Now I have never been wild about Russell’s Philosophy of Language, but politically and ethically he was one of the giants of the last Century. For those who don’t know he was Welsh, his ancestors being linked to takeover of the English crown by the Welsh in the 15th Century through the dubious claims of the Twydr family. I was bounced on his knee during the first Aldermaston March. My mother took me, but I think I would have gone in my own right had I been old enough to have any idea of the issues, but that is not enough to claim a relationship.

That said, the quotation, other than the last sentence seems to be accurate. You see this all the time when you look at decision making in Government and Industry. You can see it in the responses of Bush and Blair to the evidence leading up to the invasion of Iraq. If we are all honest, we can see it in our own decisions. I remember when my wife and I bought our current house, we built a balanced score card of the features we needed and scored each property. The one we bought started off very low on the score card, so we started to play with the parameters and low and behold it ended up on the top. We went with our instinct, and manipulated the context of the facts to match the need.

Despite the quote, it does not follow that to make decisions in such a way is always wrong. There is a big difference between ignoring evidence and realising that the decision space is not encompassed by that evidence. The problem with many an approach (and I would include evidence based policy and outcome measurement as practiced in UK government here) is that they assume that their models can cover all the relevant criteria, and that they can determine in advance what outcomes are desirable. We need models that avoid a false dichotomy between intuition and evidence, or the all too popular (and all too nonsensical) rational-emotional dichotomy used to excuse more poor reasoning than anything else in organisations these days.

On the subject of myth, I think here we face the problem that Russell belongs to that generation to which people like Dawkins are a primitive throw-back. The period where the belief in science and the power of rational was universal amongst anyone with education and intelligence. I would exclude from that category by the way the respectable residents of New York who used the legal system to overturn Russel’s academic appointment there in 1940 on the grounds that he was morally unfit.

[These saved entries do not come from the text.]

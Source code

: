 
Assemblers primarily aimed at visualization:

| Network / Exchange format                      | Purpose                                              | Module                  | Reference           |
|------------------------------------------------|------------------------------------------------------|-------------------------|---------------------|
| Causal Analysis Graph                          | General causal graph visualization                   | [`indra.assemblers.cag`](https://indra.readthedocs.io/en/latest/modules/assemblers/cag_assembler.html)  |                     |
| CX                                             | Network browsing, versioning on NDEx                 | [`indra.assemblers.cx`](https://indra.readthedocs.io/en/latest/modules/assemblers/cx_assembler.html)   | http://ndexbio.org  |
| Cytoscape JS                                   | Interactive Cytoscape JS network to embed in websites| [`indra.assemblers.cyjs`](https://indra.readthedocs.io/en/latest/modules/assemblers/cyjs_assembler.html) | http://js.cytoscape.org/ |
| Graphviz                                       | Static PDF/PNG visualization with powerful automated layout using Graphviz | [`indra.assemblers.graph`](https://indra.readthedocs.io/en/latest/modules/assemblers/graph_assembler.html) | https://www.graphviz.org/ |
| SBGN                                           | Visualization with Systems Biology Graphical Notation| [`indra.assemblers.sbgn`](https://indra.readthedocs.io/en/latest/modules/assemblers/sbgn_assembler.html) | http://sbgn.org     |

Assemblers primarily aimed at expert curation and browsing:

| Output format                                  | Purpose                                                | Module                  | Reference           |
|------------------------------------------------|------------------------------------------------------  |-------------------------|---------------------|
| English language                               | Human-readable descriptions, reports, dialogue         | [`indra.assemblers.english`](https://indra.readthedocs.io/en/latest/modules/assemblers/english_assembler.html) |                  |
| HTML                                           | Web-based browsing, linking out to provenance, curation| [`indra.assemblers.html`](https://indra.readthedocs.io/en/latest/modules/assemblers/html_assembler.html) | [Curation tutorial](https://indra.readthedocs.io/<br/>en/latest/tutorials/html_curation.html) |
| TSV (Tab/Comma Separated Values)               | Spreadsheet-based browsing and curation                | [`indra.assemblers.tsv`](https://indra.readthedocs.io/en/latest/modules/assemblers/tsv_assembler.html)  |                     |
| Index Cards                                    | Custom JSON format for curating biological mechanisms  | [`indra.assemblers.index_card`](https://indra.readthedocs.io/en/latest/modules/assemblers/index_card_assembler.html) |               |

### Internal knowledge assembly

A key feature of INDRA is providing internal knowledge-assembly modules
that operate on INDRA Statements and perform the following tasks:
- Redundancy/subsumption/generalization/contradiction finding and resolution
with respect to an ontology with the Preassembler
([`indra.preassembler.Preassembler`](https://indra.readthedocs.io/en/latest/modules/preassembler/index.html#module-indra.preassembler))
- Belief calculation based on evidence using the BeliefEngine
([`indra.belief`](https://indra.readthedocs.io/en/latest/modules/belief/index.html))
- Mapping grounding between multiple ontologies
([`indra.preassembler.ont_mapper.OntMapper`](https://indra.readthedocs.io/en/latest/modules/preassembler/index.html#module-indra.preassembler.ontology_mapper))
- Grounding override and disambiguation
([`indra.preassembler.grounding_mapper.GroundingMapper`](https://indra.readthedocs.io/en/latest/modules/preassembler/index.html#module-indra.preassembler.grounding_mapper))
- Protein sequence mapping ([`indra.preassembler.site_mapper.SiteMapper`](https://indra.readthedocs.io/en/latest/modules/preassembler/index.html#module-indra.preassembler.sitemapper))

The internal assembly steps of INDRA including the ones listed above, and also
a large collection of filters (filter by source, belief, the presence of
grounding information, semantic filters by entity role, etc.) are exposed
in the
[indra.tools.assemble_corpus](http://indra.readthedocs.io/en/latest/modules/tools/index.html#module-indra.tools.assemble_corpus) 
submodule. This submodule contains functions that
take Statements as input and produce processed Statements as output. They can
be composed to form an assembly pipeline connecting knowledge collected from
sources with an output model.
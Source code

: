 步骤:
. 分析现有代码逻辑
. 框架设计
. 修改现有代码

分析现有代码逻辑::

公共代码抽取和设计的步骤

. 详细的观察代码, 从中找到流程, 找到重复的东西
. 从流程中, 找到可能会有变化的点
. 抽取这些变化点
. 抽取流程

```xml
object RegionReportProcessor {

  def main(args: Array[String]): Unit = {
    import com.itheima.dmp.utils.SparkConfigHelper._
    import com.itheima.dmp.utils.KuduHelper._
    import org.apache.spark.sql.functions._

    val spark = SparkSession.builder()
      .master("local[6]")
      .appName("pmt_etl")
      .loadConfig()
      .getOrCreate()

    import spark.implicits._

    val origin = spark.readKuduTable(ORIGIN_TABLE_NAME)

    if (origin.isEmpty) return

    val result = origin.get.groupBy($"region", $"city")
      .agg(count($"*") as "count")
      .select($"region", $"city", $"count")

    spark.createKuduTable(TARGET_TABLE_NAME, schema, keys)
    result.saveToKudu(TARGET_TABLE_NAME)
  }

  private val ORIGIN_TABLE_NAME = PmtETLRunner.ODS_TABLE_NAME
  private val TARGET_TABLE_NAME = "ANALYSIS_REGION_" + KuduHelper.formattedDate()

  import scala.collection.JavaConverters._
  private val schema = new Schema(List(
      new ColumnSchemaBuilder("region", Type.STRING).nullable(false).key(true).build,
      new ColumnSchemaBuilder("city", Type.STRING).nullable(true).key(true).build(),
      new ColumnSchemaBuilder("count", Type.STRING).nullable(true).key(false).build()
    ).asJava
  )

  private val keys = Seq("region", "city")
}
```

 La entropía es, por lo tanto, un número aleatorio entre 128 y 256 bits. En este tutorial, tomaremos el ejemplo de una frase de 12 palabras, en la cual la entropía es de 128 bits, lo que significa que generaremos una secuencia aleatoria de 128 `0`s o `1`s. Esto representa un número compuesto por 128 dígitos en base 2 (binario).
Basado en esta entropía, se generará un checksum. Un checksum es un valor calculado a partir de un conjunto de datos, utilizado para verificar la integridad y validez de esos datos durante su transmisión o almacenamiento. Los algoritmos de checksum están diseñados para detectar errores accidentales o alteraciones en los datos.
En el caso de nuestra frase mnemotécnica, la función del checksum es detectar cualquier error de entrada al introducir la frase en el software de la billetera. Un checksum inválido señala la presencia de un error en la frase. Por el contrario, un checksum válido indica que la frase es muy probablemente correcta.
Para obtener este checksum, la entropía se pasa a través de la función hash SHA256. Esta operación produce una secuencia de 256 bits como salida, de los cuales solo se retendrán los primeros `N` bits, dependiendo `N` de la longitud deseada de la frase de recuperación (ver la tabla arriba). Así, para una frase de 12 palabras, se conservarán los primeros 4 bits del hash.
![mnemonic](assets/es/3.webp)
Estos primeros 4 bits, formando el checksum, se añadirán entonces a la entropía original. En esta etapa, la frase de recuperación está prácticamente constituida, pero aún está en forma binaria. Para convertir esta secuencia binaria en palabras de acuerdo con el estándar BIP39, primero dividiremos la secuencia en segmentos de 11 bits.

Now that approach to science was understandable given the excitement of the time, but science itself has progressed from the rational causal models of the Enlightenment to more flexible models such as those of complexity. Our understanding of the role of language has moved on from the rigid structures of logic and ideal concepts (such as those of Russell). We know that language is an evolving and emergent phenomena, and that abstract concepts such as myths have been critical to the evolution of our intelligence. The ambiguity of myth provides a structure that can guide us during times of uncertainty. Values, ethics and the like arise from and are reinforced by the myth-type stories we tell within our societies. Without such forms we are victims of the anomie evidenced by those novels I referenced earlier. For those curious enough to have read thus far they are: Camus The Stranger, Dostoevsky Crime and Punishment and Hesse Steppenwolf

Having made those suggestions I was later accused of having copied them from the Wikipedia entry on the subject. I hadn’t, although the entry makes the same choices so I suppose that is corroboration. Having defended myself with the evidence (to wit we had this conversation in the kitchen and I did not go near my computer : facts in context), I then went on to argue that many of the great issues in philosophy, in particular those associated with ethics and aesthetics, are much better, and more rigorously handled in literature than in the journals of philosophy let alone those of sociology.